** WORK INSTRUCTIONS **
Could you set down every entry below exactly as it is?

(Stored data)
_____
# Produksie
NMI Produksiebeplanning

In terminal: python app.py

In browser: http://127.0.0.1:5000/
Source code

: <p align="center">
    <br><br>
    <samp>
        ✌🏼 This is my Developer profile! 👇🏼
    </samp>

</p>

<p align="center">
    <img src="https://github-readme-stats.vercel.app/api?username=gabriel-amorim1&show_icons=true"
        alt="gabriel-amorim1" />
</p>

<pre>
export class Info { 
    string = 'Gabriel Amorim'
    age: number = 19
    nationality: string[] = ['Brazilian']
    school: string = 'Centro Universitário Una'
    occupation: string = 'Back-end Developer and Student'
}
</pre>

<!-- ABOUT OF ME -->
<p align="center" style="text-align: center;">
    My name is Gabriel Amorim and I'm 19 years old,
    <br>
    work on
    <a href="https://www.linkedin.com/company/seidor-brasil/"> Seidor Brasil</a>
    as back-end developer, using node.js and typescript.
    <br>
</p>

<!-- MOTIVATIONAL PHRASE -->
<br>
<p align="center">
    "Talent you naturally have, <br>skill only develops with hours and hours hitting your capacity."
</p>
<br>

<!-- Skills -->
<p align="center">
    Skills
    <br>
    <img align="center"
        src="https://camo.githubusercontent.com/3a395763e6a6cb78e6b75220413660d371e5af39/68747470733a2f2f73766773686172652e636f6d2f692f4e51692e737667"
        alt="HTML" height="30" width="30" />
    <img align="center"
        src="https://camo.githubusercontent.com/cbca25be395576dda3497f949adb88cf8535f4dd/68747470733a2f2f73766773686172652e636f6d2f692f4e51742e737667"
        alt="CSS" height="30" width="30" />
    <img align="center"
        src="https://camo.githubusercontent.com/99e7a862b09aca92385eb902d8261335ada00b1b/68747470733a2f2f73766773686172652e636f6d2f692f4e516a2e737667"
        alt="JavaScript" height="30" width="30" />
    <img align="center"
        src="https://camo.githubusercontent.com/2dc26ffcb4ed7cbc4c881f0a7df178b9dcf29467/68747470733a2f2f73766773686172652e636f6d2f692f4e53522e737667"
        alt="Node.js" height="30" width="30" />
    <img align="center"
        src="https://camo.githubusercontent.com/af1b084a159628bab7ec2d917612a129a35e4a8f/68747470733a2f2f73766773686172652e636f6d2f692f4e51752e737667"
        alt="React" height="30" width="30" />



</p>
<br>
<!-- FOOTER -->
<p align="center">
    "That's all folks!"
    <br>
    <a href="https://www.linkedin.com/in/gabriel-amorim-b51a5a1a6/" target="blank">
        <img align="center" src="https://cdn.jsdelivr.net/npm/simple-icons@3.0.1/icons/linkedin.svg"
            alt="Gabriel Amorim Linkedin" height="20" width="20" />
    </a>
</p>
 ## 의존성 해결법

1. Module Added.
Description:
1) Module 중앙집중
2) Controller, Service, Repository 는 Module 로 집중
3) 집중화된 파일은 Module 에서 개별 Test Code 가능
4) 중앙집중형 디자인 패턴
_____
** RESPONSE TO THE EXERCISE **
# Produksie
NMI Produksiebeplanning

In terminal: python app.py

In browser: http://127.0.0.1:5000/
Source code

: <p align="center">
    <br><br>
    <samp>
        ✌🏼 This is my Developer profile! 👇🏼
    </samp>

</p>

<p align="center">
    <img src="https://github-readme-stats.vercel.app/api?username=gabriel-amorim1&show_icons=true"
        alt="gabriel-amorim1" />
</p>

<pre>
export class Info { 
    string = 'Gabriel Amorim'
    age: number = 19
    nationality: string[] = ['Brazilian']
    school: string = 'Centro Universitário Una'
    occupation: string = 'Back-end Developer and Student'
}
</pre>

<!-- ABOUT OF ME -->
<p align="center" style="text-align: center;">
    My name is Gabriel Amorim and I'm 19 years old,
    <br>
    work on
    <a href="https://www.linkedin.com/company/seidor-brasil/"> Seidor Brasil</a>
    as back-end developer, using node.js and typescript.
    <br>
</p>

<!-- MOTIVATIONAL PHRASE -->
<br>
<p align="center">
    "Talent you naturally have, <br>skill only develops with hours and hours hitting your capacity."
</p>
<br>

<!-- Skills -->
<p align="center">
    Skills
    <br>
    <img align="center"
        src="https://camo.githubusercontent.com/3a395763e6a6cb78e6b75220413660d371e5af39/68747470733a2f2f73766773686172652e636f6d2f692f4e51692e737667"
        alt="HTML" height="30" width="30" />
    <img align="center"
        src="https://camo.githubusercontent.com/cbca25be395576dda3497f949adb88cf8535f4dd/68747470733a2f2f73766773686172652e636f6d2f692f4e51742e737667"
        alt="CSS" height="30" width="30" />
    <img align="center"
        src="https://camo.githubusercontent.com/99e7a862b09aca92385eb902d8261335ada00b1b/68747470733a2f2f73766773686172652e636f6d2f692f4e516a2e737667"
        alt="JavaScript" height="30" width="30" />
    <img align="center"
        src="https://camo.githubusercontent.com/2dc26ffcb4ed7cbc4c881f0a7df178b9dcf29467/68747470733a2f2f73766773686172652e636f6d2f692f4e53522e737667"
        alt="Node.js" height="30" width="30" />
    <img align="center"
        src="https://camo.githubusercontent.com/af1b084a159628bab7ec2d917612a129a35e4a8f/68747470733a2f2f73766773686172652e636f6d2f692f4e51752e737667"
        alt="React" height="30" width="30" />



</p>
<br>
<!-- FOOTER -->
<p align="center">
    "That's all folks!"
    <br>
    <a href="https://www.linkedin.com/in/gabriel-amorim-b51a5a1a6/" target="blank">
        <img align="center" src="https://cdn.jsdelivr.net/npm/simple-icons@3.0.1/icons/linkedin.svg"
            alt="Gabriel Amorim Linkedin" height="20" width="20" />
    </a>
</p>
 ## 의존성 해결법

1. Module Added.
Description:
1) Module 중앙집중
2) Controller, Service, Repository 는 Module 로 집중
3) 집중화된 파일은 Module 에서 개별 Test Code 가능
4) 중앙집중형 디자인 패턴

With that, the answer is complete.